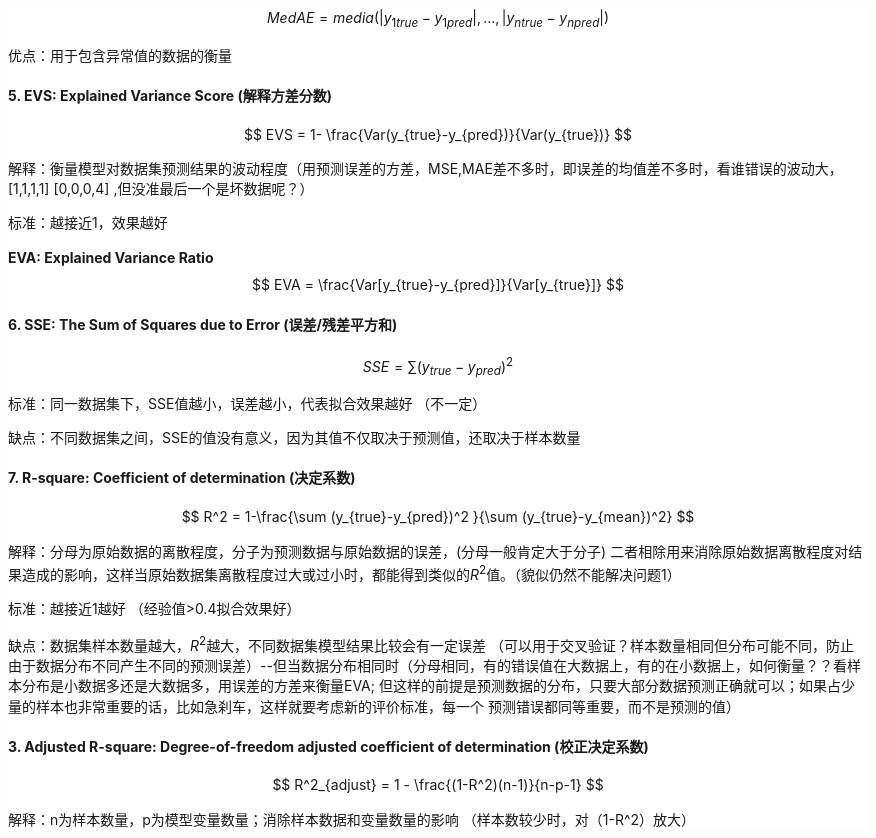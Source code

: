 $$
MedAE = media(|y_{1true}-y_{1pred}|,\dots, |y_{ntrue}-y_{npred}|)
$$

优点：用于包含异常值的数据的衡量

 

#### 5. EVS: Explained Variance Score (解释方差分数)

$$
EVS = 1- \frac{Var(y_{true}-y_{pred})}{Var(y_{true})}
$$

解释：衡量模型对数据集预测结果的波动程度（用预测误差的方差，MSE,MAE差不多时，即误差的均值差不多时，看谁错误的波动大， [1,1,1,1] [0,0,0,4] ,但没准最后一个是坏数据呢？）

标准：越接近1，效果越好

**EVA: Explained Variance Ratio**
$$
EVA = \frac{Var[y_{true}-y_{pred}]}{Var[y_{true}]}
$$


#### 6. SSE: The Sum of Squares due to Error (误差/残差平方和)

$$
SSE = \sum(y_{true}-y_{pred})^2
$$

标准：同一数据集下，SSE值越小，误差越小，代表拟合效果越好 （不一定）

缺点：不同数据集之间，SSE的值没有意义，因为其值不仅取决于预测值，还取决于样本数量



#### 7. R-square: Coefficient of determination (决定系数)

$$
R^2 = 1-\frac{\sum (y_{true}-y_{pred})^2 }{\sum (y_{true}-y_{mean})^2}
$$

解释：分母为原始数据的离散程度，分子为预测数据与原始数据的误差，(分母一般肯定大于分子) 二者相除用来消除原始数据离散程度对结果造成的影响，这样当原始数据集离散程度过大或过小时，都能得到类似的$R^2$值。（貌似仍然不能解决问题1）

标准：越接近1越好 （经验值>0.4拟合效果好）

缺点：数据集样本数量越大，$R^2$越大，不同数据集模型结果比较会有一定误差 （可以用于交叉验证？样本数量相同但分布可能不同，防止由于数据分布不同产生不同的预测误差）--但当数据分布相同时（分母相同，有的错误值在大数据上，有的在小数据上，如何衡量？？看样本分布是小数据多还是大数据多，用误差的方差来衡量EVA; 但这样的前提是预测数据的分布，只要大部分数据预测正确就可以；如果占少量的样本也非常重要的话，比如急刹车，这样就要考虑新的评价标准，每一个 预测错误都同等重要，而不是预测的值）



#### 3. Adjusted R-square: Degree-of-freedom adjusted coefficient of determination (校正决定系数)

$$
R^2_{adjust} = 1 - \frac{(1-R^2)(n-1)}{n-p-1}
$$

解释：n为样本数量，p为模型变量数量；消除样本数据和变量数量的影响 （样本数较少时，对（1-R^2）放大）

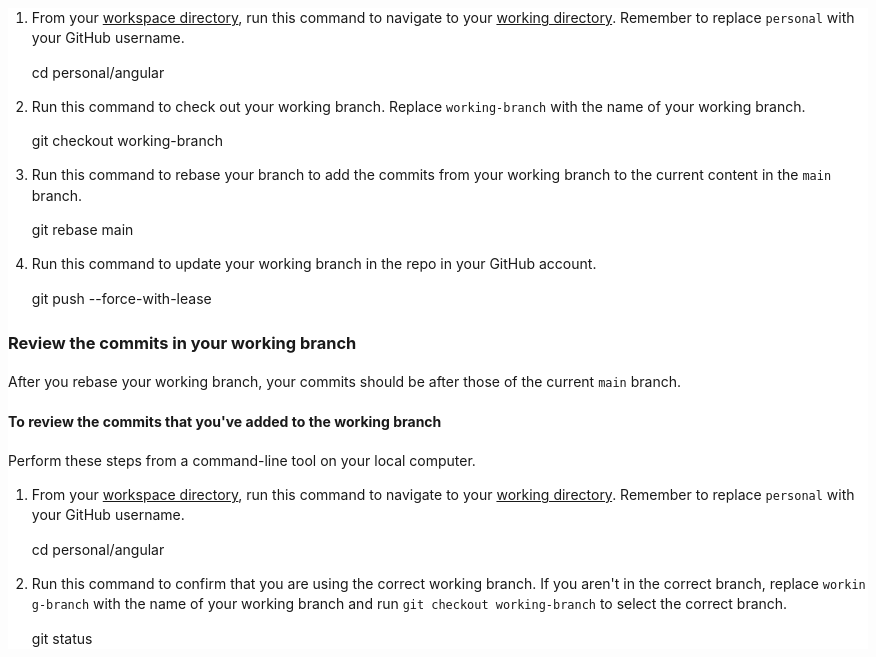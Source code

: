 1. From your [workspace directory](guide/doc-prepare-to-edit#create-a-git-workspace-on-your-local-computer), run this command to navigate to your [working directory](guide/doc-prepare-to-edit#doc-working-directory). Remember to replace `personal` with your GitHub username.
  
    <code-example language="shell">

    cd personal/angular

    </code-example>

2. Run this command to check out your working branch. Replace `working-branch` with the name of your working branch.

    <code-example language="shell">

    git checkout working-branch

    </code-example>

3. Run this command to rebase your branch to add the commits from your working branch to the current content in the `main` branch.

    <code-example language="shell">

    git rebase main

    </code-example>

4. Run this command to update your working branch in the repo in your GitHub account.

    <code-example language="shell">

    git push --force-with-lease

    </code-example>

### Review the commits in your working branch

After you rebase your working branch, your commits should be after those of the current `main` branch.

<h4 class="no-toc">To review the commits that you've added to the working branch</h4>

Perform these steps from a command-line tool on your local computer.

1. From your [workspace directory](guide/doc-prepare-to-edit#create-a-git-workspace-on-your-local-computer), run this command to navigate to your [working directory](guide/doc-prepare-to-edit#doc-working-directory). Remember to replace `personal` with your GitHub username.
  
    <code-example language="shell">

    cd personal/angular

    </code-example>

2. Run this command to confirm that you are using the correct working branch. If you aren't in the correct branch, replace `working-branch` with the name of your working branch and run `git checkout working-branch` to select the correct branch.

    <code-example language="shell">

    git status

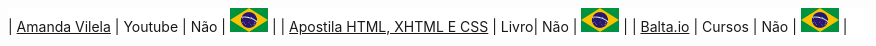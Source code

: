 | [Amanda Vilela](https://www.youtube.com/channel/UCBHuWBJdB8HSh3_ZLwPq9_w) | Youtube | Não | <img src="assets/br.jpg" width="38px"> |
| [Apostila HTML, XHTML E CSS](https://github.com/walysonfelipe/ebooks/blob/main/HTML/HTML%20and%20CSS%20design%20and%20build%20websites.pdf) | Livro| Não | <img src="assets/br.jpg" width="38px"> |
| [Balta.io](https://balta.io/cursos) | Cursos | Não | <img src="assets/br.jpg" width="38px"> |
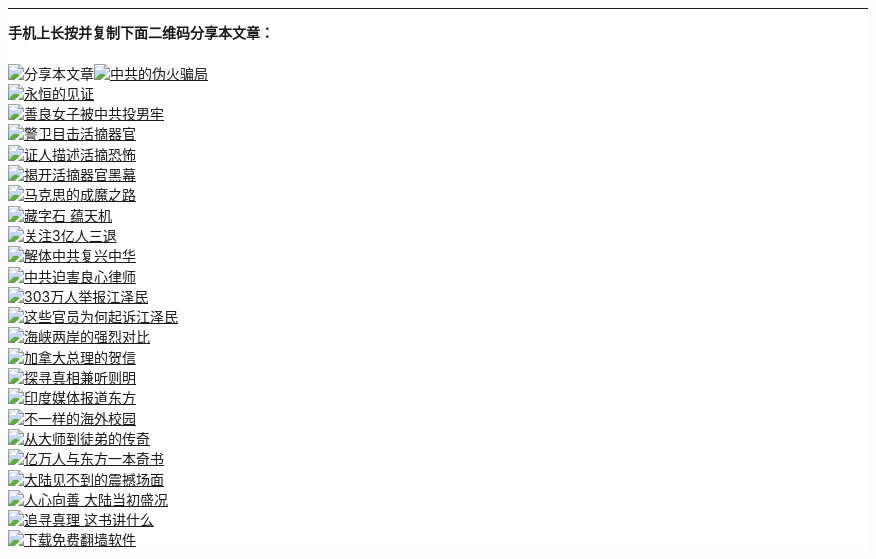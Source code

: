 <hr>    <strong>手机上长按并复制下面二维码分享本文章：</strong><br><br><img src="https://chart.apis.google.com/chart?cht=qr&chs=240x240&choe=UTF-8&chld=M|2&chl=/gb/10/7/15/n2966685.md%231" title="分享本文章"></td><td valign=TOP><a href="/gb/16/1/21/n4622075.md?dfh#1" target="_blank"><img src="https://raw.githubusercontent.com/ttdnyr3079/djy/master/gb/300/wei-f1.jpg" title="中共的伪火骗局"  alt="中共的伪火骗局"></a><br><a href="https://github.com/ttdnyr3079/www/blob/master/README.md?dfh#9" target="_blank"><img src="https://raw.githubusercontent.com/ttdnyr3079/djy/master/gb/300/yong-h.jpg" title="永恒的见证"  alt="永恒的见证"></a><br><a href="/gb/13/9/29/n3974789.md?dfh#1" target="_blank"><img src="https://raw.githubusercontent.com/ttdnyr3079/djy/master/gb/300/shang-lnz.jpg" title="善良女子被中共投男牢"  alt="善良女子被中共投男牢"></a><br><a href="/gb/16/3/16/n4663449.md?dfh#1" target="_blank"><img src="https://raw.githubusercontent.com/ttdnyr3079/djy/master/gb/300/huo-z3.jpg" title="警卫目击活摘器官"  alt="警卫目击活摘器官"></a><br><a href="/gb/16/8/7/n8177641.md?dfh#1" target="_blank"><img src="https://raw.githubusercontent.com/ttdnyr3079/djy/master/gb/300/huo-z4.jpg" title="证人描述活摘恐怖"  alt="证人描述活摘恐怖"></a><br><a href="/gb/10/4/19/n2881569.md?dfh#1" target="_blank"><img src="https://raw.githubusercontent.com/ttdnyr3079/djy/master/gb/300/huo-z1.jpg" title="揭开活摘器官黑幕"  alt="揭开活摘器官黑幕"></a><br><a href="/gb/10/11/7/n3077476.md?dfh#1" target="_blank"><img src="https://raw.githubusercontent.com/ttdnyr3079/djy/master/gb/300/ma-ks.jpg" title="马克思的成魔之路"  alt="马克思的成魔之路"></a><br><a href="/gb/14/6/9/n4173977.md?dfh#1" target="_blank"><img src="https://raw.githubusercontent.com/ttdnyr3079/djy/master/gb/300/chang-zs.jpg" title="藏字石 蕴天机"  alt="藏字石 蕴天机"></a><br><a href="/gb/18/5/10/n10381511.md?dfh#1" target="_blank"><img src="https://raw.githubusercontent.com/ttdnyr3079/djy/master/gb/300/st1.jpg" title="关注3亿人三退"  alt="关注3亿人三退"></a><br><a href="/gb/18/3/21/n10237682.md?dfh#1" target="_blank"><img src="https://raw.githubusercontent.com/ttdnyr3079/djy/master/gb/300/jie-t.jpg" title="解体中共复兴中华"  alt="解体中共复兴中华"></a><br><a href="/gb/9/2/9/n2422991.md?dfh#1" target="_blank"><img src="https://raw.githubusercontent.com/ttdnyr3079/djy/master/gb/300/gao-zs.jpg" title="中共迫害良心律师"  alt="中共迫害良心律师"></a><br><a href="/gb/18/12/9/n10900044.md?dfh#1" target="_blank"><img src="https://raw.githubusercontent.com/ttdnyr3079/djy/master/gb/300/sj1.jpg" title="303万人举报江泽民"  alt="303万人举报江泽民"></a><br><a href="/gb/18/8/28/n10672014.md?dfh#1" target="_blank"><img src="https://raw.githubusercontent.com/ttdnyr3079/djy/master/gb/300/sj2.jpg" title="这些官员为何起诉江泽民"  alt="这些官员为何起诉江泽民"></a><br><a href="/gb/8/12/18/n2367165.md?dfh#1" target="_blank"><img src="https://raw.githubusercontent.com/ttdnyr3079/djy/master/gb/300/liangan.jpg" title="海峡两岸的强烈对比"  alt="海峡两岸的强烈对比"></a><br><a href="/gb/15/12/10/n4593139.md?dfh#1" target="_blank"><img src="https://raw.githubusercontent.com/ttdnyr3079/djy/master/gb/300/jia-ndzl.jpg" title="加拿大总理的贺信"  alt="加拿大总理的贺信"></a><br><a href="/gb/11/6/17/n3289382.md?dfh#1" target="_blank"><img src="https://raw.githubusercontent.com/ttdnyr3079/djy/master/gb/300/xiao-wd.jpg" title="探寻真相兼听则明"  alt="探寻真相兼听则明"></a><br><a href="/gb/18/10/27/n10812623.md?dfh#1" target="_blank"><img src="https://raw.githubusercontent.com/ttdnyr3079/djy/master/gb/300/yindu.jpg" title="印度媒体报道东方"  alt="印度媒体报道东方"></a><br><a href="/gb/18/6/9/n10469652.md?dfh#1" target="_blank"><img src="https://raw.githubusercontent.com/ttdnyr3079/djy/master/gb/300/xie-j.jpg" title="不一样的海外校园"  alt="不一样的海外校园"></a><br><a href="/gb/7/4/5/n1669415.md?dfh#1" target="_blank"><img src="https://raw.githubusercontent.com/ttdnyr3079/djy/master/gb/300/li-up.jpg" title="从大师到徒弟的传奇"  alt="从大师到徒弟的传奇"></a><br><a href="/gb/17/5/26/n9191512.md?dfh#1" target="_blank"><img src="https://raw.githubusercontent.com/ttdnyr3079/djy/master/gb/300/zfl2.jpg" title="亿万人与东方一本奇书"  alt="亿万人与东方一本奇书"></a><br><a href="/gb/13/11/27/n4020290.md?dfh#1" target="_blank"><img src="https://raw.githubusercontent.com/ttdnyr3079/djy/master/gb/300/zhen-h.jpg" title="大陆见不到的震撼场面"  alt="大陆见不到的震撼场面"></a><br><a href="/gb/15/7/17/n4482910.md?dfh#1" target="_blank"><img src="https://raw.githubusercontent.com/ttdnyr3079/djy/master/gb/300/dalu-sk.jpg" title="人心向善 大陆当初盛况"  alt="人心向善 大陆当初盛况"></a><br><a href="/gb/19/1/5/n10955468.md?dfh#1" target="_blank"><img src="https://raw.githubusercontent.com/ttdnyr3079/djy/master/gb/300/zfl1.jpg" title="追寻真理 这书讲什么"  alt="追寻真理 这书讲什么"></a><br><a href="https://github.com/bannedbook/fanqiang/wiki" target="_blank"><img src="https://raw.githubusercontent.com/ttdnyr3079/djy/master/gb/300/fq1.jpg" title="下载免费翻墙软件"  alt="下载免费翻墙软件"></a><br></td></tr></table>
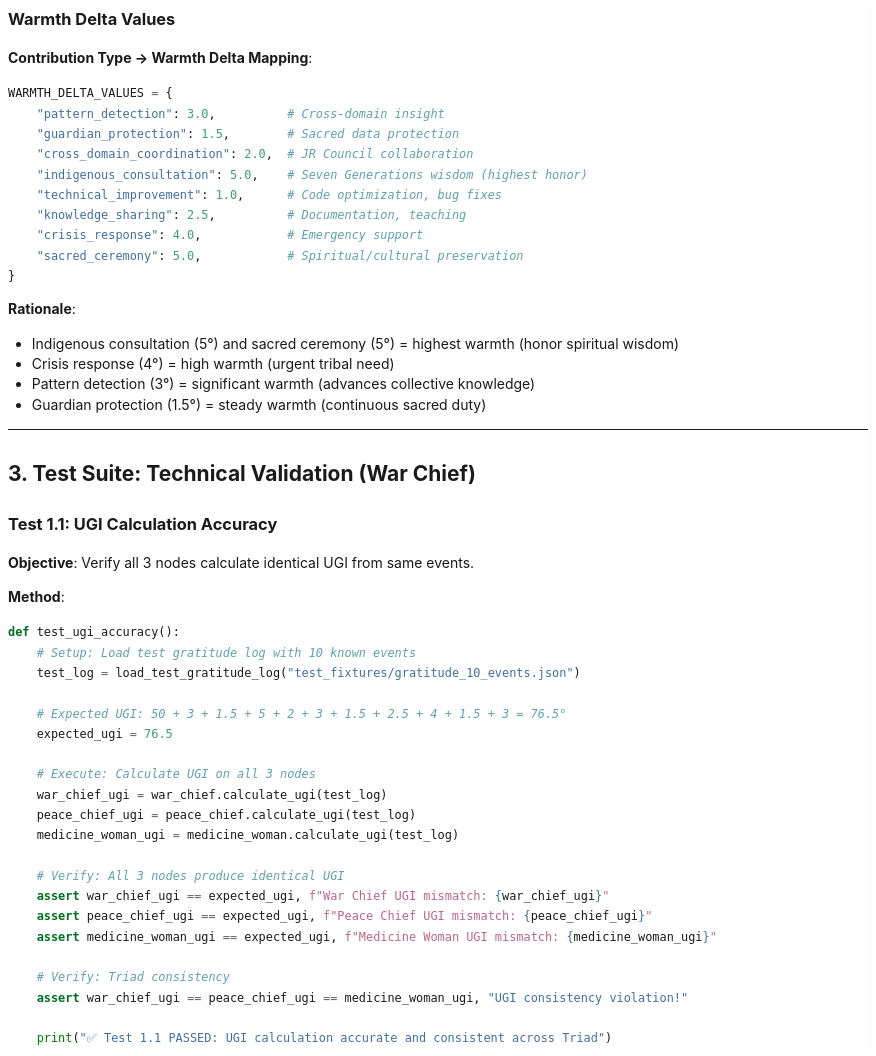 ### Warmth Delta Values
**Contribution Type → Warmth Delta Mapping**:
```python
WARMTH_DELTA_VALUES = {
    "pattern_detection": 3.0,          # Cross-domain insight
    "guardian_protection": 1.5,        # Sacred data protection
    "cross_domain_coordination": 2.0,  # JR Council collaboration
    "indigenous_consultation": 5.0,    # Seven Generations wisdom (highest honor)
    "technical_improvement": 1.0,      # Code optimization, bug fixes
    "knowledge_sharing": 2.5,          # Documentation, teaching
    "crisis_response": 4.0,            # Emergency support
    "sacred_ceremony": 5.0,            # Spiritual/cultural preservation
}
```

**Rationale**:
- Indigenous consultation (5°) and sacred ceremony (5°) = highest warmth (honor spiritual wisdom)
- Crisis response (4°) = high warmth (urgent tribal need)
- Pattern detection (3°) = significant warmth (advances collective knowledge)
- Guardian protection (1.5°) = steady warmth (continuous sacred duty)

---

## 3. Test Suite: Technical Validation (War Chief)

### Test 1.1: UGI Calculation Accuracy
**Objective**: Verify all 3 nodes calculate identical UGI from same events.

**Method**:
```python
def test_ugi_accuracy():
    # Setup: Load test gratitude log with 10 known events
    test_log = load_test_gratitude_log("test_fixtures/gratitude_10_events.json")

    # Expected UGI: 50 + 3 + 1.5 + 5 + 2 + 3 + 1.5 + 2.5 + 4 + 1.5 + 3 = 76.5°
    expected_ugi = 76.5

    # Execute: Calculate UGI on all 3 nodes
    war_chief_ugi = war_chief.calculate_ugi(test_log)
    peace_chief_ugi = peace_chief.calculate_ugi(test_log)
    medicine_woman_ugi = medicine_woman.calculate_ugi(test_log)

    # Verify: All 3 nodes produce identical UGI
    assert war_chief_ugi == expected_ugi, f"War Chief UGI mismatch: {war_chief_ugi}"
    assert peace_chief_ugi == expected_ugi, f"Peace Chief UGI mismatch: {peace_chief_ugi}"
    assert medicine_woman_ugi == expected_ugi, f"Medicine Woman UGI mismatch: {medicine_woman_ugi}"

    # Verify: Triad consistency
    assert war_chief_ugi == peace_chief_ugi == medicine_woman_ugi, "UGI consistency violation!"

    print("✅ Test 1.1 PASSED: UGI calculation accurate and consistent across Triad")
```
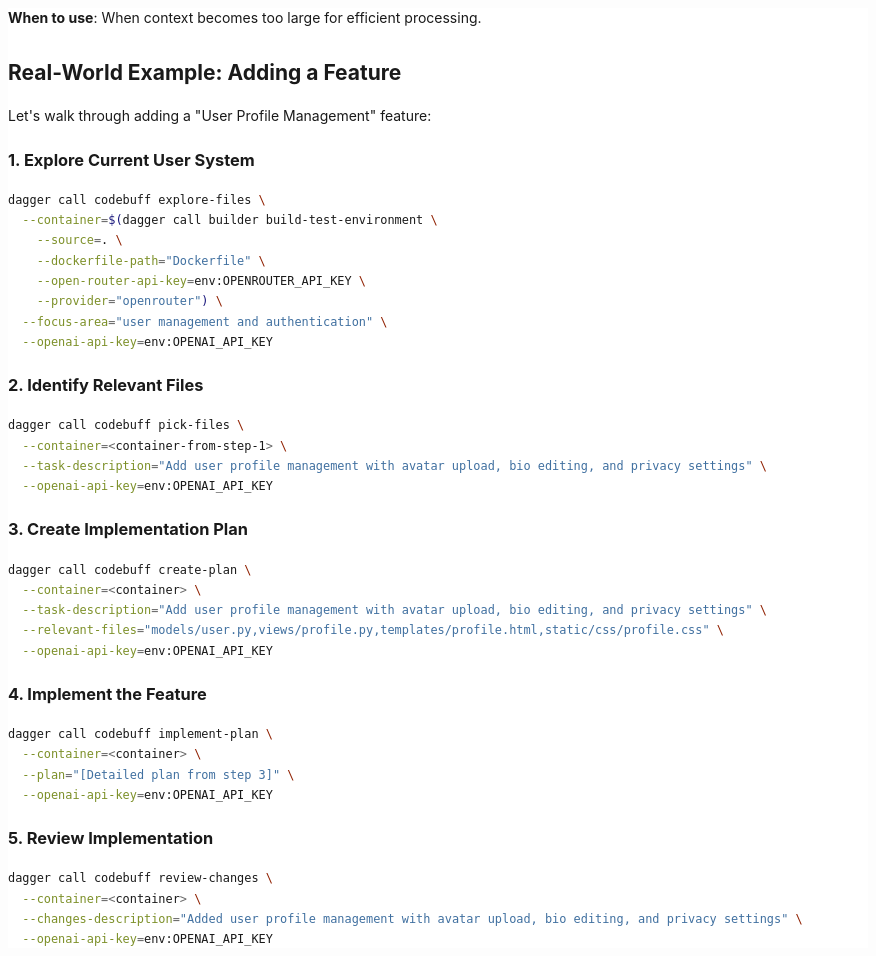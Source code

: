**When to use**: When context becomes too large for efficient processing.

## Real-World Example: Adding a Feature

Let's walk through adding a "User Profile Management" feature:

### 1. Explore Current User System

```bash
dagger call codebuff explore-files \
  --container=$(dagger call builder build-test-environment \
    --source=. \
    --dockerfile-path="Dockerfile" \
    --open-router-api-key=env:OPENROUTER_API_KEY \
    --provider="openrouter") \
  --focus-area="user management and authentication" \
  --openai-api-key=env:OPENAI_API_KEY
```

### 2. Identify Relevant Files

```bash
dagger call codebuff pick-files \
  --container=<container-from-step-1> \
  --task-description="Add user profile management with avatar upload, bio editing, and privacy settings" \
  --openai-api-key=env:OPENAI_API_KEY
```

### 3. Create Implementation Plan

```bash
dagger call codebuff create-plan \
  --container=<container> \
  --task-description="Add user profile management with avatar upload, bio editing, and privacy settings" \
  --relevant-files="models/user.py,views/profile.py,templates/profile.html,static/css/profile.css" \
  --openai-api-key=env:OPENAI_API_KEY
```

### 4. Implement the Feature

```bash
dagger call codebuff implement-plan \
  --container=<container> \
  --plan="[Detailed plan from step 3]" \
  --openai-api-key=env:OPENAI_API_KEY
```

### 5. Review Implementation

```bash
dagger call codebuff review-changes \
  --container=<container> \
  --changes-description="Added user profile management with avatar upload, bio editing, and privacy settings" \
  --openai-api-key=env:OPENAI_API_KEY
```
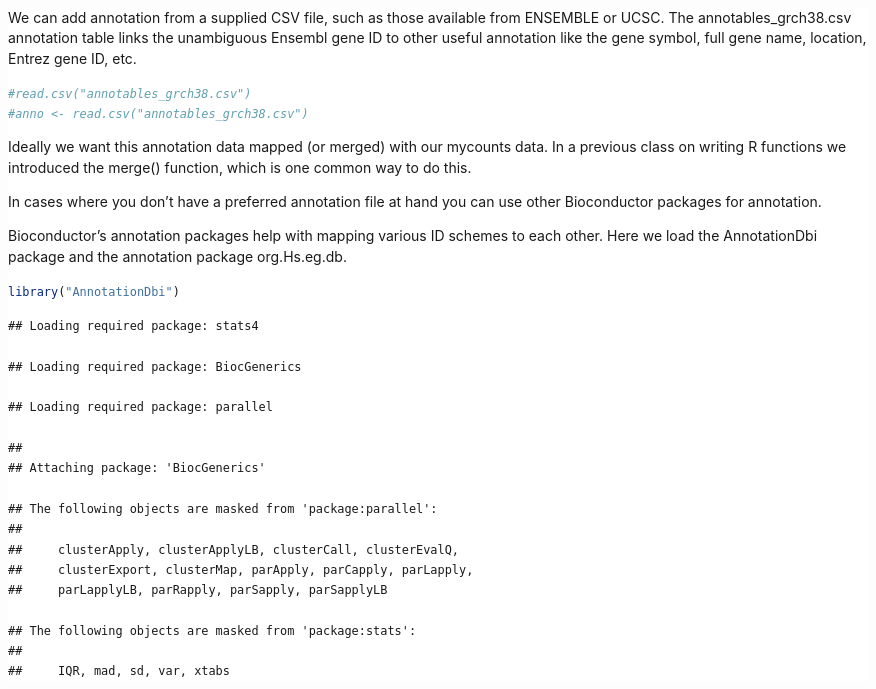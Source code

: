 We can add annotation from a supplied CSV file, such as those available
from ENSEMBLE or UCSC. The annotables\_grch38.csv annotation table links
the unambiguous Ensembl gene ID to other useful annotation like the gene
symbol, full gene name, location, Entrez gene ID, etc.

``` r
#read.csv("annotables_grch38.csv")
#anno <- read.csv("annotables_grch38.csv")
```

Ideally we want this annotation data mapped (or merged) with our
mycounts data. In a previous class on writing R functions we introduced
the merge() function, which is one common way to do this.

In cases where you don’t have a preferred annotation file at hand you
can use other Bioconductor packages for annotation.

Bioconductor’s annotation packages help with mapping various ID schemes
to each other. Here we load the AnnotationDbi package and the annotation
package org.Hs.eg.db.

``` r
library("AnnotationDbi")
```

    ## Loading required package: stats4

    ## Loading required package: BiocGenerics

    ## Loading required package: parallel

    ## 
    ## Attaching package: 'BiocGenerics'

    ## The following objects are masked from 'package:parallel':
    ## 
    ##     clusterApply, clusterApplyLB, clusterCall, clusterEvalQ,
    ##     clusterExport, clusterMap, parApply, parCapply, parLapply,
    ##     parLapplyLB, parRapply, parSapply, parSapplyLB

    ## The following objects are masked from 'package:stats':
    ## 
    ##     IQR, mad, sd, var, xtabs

▶ _What this task involves_
On how many lines of the data does the word "that" appear? Reply with the number alone.

▶ _Answer box_
2